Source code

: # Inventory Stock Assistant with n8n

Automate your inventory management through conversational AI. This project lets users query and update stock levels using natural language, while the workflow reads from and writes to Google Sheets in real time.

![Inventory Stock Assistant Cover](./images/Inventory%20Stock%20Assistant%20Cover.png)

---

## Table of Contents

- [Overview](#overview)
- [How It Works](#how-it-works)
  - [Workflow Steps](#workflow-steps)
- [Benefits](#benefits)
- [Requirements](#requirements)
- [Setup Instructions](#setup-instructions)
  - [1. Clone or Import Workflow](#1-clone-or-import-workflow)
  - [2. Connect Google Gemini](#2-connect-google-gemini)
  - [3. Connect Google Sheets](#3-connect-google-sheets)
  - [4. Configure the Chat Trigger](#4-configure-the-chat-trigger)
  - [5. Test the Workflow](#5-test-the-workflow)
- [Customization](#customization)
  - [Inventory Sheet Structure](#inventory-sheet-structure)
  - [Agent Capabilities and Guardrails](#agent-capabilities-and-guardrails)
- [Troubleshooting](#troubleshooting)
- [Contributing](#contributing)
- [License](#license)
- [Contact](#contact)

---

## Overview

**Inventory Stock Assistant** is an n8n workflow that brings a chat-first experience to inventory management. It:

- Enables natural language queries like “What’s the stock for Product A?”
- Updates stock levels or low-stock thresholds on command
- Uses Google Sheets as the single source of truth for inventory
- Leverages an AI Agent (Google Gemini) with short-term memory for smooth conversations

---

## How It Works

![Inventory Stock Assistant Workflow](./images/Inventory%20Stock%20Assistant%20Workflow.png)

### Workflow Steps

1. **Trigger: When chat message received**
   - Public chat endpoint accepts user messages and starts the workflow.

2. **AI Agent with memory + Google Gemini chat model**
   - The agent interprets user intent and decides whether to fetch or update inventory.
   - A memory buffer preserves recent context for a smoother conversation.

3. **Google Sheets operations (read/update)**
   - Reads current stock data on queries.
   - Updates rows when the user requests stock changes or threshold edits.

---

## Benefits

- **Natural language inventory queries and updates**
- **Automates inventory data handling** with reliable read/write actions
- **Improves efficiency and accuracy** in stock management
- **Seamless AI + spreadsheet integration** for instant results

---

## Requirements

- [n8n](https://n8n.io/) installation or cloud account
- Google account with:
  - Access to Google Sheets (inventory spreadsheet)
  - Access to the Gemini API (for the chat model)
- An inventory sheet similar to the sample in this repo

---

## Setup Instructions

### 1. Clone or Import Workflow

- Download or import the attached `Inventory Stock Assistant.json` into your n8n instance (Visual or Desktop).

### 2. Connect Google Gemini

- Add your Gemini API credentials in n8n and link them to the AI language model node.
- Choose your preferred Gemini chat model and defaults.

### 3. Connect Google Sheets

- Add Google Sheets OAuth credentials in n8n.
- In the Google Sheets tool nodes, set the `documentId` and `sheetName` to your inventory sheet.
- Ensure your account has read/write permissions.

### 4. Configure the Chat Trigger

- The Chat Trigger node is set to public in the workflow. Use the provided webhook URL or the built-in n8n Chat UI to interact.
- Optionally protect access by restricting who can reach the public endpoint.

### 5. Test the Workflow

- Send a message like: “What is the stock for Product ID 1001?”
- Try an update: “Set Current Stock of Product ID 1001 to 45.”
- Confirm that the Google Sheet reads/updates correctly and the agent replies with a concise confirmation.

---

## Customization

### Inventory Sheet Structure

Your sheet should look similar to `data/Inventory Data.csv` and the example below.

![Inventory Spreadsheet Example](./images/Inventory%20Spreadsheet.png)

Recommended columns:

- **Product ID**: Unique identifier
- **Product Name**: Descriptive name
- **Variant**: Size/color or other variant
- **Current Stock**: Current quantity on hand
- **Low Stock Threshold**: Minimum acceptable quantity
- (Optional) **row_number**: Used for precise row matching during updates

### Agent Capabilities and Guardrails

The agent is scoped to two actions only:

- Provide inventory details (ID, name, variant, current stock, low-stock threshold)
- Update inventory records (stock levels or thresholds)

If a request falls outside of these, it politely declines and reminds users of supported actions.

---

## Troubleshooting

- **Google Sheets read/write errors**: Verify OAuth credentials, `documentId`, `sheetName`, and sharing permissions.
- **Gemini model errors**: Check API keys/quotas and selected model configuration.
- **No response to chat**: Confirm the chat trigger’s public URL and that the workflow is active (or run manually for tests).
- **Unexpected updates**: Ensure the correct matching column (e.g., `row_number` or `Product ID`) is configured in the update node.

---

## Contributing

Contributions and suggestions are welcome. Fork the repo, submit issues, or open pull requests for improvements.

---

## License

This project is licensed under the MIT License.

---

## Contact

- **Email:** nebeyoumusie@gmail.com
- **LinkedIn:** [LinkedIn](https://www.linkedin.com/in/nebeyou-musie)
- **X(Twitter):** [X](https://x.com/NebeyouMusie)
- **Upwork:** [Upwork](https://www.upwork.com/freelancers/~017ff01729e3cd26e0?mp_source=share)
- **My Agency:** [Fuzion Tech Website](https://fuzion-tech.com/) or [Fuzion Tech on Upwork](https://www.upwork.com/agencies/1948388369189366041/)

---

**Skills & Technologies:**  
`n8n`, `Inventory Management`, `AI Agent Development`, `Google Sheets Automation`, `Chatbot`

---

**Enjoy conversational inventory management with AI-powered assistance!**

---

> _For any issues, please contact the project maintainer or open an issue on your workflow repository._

+-------+

== Exercise brief ==
Transcribe each line of the data above, unaltered, from the one where "- Download or" appears to the one where "Current Stock of" appears, inclusive of both.

== Written response ==
- Download or import the attached `Inventory Stock Assistant.json` into your n8n instance (Visual or Desktop).

### 2. Connect Google Gemini

- Add your Gemini API credentials in n8n and link them to the AI language model node.
- Choose your preferred Gemini chat model and defaults.

### 3. Connect Google Sheets

- Add Google Sheets OAuth credentials in n8n.
- In the Google Sheets tool nodes, set the `documentId` and `sheetName` to your inventory sheet.
- Ensure your account has read/write permissions.

### 4. Configure the Chat Trigger

- The Chat Trigger node is set to public in the workflow. Use the provided webhook URL or the built-in n8n Chat UI to interact.
- Optionally protect access by restricting who can reach the public endpoint.

### 5. Test the Workflow

- Send a message like: “What is the stock for Product ID 1001?”
- Try an update: “Set Current Stock of Product ID 1001 to 45.”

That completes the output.